この状況下での“源氏化・814年が起こる少し前の8年前の事”であったのだ。
だとすると、これは「伊勢秀郷流青木氏・960年の前身」に当たる「伊勢藤氏系青木氏・発祥」である事に成る。
つまり、「伊勢に居た藤成」も「円融天皇」もこの「源氏化」を“疑いの目”で観ていた事に成るのだ。

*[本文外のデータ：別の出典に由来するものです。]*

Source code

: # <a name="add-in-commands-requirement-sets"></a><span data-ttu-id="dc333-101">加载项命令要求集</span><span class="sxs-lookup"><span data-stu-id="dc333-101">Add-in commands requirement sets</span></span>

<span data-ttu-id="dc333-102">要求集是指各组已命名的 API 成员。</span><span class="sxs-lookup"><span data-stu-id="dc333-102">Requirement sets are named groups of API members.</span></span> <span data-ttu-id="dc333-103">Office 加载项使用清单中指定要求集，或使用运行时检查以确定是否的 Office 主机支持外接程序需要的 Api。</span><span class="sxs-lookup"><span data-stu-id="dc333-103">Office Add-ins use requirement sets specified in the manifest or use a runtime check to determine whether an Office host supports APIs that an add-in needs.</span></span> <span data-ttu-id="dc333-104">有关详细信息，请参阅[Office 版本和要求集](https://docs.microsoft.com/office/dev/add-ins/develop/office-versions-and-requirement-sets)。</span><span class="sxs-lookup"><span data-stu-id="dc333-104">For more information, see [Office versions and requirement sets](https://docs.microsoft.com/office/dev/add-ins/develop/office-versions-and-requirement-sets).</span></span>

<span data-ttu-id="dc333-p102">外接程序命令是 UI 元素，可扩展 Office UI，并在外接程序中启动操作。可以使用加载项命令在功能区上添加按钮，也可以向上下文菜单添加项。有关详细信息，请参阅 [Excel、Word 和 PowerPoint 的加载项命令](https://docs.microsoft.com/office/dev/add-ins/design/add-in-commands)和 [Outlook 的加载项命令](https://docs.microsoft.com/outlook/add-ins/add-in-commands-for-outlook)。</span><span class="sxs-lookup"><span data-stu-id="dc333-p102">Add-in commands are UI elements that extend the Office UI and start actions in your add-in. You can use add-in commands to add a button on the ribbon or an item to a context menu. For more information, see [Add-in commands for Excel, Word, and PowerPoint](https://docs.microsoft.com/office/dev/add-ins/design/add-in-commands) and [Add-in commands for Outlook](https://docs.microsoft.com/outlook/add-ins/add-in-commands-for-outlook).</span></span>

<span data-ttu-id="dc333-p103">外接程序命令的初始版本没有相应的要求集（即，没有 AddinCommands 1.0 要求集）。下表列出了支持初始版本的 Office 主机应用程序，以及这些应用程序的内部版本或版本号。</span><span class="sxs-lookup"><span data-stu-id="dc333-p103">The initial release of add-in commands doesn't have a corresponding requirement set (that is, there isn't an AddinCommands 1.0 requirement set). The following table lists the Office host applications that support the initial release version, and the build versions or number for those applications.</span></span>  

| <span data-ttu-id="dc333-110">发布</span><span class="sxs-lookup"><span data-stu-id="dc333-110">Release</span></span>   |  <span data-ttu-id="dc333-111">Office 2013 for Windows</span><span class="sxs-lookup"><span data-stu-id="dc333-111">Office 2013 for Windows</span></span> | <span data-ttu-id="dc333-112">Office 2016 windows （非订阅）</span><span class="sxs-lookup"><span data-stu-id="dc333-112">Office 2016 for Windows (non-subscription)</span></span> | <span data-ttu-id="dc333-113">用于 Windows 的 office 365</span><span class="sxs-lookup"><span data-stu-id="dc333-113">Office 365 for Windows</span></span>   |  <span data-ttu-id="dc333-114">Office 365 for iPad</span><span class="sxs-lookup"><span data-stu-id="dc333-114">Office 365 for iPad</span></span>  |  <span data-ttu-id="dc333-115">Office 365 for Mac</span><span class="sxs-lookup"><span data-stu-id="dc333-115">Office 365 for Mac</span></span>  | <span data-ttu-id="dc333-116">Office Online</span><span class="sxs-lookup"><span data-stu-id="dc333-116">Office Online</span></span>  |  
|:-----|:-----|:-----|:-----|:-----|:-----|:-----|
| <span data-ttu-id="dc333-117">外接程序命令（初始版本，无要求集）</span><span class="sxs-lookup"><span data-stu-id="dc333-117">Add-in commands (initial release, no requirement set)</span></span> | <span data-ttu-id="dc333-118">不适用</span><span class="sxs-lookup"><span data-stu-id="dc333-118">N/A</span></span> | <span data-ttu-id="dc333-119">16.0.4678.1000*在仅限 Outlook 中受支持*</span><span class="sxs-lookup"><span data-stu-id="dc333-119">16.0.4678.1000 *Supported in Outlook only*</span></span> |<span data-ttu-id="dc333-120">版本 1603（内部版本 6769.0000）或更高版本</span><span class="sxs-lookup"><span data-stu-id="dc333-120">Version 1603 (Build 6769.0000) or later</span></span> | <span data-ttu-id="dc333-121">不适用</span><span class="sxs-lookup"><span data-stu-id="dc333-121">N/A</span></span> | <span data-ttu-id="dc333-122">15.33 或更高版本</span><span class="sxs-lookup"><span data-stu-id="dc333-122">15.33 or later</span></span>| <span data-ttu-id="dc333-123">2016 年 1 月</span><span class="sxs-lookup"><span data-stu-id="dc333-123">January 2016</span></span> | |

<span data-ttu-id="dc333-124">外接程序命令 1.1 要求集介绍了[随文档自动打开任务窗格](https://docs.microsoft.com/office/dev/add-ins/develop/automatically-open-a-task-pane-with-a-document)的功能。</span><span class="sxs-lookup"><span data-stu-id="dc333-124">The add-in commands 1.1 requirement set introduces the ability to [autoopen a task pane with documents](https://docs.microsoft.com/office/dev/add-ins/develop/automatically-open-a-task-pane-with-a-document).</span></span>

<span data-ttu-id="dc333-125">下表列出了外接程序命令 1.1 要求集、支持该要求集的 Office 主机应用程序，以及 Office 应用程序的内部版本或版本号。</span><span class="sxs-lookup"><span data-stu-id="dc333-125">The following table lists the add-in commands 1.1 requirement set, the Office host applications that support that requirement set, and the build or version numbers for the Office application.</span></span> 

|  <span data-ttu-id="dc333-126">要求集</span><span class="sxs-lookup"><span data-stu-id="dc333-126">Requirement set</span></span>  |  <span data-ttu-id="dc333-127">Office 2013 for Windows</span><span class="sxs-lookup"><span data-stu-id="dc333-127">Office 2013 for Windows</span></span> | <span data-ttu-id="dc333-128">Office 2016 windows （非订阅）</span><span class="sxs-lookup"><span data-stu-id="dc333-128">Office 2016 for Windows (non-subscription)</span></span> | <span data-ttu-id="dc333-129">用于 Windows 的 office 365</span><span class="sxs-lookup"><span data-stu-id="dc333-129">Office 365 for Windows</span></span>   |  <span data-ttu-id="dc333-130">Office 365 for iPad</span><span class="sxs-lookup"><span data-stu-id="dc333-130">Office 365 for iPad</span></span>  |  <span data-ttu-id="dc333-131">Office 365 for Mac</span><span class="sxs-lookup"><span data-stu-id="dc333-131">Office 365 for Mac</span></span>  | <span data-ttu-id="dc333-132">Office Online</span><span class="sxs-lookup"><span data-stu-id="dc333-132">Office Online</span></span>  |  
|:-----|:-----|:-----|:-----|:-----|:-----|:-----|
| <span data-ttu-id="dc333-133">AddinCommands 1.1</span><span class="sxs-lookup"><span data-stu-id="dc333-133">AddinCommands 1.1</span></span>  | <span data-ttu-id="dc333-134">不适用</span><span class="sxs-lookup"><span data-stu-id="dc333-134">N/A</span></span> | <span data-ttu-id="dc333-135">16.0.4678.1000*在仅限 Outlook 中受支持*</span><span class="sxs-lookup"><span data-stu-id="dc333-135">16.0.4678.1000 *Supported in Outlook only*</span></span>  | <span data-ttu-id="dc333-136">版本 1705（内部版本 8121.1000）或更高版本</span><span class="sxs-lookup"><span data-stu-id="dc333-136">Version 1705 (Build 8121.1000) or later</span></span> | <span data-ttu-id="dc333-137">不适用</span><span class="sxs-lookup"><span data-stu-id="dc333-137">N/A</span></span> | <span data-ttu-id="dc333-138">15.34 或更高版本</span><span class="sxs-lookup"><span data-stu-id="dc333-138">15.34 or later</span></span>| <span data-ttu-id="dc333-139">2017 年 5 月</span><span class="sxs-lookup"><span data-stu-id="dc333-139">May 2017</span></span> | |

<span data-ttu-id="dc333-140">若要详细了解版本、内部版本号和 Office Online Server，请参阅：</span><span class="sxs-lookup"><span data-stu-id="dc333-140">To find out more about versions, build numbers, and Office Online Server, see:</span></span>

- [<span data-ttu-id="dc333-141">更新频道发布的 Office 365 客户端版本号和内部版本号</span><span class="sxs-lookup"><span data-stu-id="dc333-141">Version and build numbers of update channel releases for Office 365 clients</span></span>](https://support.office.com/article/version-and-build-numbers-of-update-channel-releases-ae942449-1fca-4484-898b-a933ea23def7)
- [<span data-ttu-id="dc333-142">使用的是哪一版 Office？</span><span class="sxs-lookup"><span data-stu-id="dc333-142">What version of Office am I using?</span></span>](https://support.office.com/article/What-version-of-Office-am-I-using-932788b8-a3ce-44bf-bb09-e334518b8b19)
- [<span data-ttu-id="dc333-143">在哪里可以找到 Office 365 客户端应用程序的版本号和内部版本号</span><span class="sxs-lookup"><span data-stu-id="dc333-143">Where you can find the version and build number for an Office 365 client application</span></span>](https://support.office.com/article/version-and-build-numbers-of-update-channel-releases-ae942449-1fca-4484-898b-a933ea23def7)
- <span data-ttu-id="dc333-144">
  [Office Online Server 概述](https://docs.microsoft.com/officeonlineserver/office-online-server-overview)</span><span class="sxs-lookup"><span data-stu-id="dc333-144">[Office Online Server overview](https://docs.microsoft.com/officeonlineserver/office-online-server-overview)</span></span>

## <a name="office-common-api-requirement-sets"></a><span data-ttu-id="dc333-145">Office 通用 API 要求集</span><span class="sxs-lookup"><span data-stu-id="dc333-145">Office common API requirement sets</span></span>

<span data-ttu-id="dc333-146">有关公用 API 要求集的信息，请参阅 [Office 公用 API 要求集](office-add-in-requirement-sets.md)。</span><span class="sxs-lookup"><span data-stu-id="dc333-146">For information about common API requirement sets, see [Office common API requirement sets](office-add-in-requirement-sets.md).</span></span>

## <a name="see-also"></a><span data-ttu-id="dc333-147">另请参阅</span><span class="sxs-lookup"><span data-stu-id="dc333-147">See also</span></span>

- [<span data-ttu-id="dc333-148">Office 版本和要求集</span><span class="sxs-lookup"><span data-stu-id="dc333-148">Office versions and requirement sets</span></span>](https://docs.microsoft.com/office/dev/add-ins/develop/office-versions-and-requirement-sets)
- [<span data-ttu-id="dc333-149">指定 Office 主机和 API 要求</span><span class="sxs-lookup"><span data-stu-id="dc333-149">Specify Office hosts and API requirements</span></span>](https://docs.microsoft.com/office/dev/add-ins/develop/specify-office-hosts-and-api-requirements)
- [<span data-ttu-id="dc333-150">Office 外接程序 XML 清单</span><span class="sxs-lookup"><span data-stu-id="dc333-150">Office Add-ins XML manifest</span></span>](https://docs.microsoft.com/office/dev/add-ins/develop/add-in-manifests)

注釈 前段から論じている様に、“「嵯峨源氏」”は、“「嵯峨期の詔勅禁令」”の「814年で賜姓臣下」したものだ。
この「嵯峨期の詔勅禁令」とは、「皇子皇女」に対して大きく「内蔵」から「封戸」を支給されている事が、”「官庫の負担」となっていた事”から臣下する様に促したものである。
この事から、未だ「親王号」を与えていない皇子皇女にでも先ずは「朝臣姓・賜姓」を与えて、その後に「臣籍降下」させて、「二世代限定に於いて「公務に限定して従事させる事」を「詔」として発したのだ。
そして、“此の間に何とか生きる道を探せ”としたのだのだ。
この時、“「賜姓臣下族のあるべき姿」”も示して、且つ、“護るべき掟”・ルール」を示して臣下させるとしたのだ。
これが「嵯峨期の9つの縛りの禁令」であった。
これにより、それが「源信・源弘・源常・源明」の「4皇子」と、「源貞姫・源潔姫・源全姫・源善姫」の「4皇女」にも「源朝臣姓」を与えられて「左京」に移されたのを始まりとする。
結局は、これで上記した様に「丹後の奥」に集められて長く潜んで住んでいた事になるのだ。
結局、最初の前例と成った「嵯峨天皇の皇子17・皇女15名」が、「源朝臣姓」だけを与えられて臣籍降下した事に成るのだ。
この内の二番目の皇子の一人に「蔵人頭掾」として甲斐に送りその後に「甲斐青木氏」の賜姓を行った。
ところが「掟」は生活苦もあってそれどころでは無く全く護られなかった。

注釈 「伊勢秀郷流青木氏」は、武蔵から近江に役務に依って赴任してそこに先ずは定着したものである。
そこで「土地の名」から「蒲生氏」を名乗った「初代定秀」は、戦国時代の武将である。
この「定秀」には、「尭清、賢洪、秀洪、青木梵純」の4人の子供がいた。
「蒲生秀紀の室・妻の馬淵山城守の娘の子」で、「近江の蒲生高郷・藤原氏」の子の「定秀」は、「六角氏一門」からの嫁を娶り、関係強化を図った。
これで家中での地盤を固めた。
これと共に、“妻の実家である「伊勢青木氏」”には「伊勢藤氏との青木氏」も既に存在していた。
そこに「梵純」を「養子」として送り込んで「秀郷流伊勢青木氏」を「伊勢」で再興させたのだ。
そして「近江蒲生家家老」として「伊勢秀郷流青木家の当主」が当たり、「伊勢藤氏の青木氏」に「養子」として、この「定秀の弟である子の養子の青木梵純・伊勢青木氏の娘の子」が入ったのだ。
この「梵水」は、「非凡の域を超えた童」であったとされて、「子孫存続」に弱っていた「伊勢藤氏の青木氏の衰退」に対して再興する為に送り込まれたのだが、「伊勢青木氏の支援」も受けて再興した。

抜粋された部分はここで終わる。